Skaife hails Nissan back in Supercar field
MARK Skaife sees the return of Nissan to the V8 Supercar grid from next year as "evolutionary, rather than revolutionary".
SUPERCAR legend Mark Skaife sees the return of Nissan to the V8 Supercar grid from next year as "evolutionary, rather than revolutionary".
Skaife, the architect of Nissan's Car of the Future project, was in Melbourne yesterday as the covers came off the prototype Nissan Altima to be driven by former Holden drivers Todd and Rick Kelly.
"Today is an emotional one for me because of the history and the lineage is quite nostalgic for me, watching the old Nissans up on the screen racing at Bathurst all those years ago," Skaife said.
Skaife was behind the wheel of a Nissan Skyline to win the final two races of the 1992 Australian Touring Car season to clinch the championship, before co-driving with Jim Richards to win Bathurst the same year.
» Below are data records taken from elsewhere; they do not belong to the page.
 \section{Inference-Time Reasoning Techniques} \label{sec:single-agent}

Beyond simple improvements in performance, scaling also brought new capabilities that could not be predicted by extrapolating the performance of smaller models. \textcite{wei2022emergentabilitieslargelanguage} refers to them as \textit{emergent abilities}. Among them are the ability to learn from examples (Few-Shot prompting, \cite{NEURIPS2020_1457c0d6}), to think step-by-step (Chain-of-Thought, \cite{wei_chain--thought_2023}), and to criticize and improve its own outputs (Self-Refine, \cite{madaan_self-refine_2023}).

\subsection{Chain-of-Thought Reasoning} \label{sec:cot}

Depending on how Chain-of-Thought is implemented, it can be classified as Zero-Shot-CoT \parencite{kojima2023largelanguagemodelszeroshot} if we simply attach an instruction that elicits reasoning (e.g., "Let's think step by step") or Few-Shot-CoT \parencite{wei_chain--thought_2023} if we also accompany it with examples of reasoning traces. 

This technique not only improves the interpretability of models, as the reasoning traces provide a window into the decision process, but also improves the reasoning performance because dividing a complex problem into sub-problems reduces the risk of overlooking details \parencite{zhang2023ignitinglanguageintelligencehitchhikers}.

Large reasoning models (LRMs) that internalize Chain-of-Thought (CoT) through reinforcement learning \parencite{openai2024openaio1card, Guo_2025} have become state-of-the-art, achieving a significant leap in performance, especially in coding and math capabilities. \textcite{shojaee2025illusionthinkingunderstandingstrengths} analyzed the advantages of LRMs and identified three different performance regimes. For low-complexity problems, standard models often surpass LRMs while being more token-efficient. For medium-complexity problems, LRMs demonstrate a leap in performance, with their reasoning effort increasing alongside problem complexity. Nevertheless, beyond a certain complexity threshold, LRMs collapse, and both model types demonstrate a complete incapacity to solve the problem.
"This is also a fantastic endorsement of Australian motorsport -- for a car company to have been outlawed out of the sport at the end of 1992 to the day the regulations are opened up that they come back 20 years on is not just fantastic, it is also very, very powerful," he said.
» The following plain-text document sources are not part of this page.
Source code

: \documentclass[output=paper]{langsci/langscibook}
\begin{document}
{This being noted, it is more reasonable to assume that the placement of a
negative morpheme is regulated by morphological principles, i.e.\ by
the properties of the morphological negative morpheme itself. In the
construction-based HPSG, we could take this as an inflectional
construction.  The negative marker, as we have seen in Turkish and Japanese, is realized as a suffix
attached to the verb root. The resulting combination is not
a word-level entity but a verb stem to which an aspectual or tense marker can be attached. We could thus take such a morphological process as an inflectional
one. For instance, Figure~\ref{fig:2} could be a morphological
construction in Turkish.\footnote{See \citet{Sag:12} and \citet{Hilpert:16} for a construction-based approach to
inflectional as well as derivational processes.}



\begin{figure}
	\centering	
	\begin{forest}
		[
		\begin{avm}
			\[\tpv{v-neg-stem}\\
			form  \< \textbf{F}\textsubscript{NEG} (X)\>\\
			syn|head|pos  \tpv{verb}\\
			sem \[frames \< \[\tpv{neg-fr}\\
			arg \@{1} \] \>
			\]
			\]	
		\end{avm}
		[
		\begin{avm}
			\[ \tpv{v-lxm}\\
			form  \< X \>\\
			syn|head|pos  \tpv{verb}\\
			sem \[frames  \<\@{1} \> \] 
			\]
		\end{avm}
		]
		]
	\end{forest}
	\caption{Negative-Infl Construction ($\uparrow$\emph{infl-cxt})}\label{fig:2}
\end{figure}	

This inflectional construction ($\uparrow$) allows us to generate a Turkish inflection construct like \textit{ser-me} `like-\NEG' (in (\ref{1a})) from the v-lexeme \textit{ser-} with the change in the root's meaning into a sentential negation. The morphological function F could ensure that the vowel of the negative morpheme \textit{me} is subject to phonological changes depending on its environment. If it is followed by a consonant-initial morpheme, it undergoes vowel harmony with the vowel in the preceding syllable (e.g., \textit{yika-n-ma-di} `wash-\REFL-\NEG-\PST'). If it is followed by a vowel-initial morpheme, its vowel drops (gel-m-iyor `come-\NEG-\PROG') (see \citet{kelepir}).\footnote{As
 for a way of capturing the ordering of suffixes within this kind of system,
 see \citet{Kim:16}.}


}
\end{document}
"To see the level of energy, enthusiasm, the technology that has been applied, to the look and the feel as part of this participation makes it a very exciting period for V8 Supercars."
The fifth generation of the Altima sedan goes on sale in Australia for the first time next year in a 2.5-litre four-cylinder version and a 3.5-litre V6. It will replace the Maxima.
The Altima has sold in the US since 1993. It evolved from the Nissan Stanza, which was a rebadged Bluebird in the US.
Rick Kelly, the team's commercial director, said the shift to Nissan after seven years of campaigning in Holden Commodores was a dream come true. "I see this as the most exciting time in our sport in two decades," he said.
Older brother Todd said: "The statistics just to get the Nissan prototype to this stage beggars belief.
"It has taken 70 staff at the team's workshop in southeast Melbourne some 23,000 hours to design and build the car at a cost of about $1.5 million.
Technically, the Nissan Altima V8 Supercar has been designed and built to the category's new Car of the Future regulations, which include 18-inch wheels, an all-in-one rear suspension with the gearbox at the back of the car.
The 2013 V8 Supercars season opens with the Clipsal 500 street race in Adelaide from February 28 to March 3.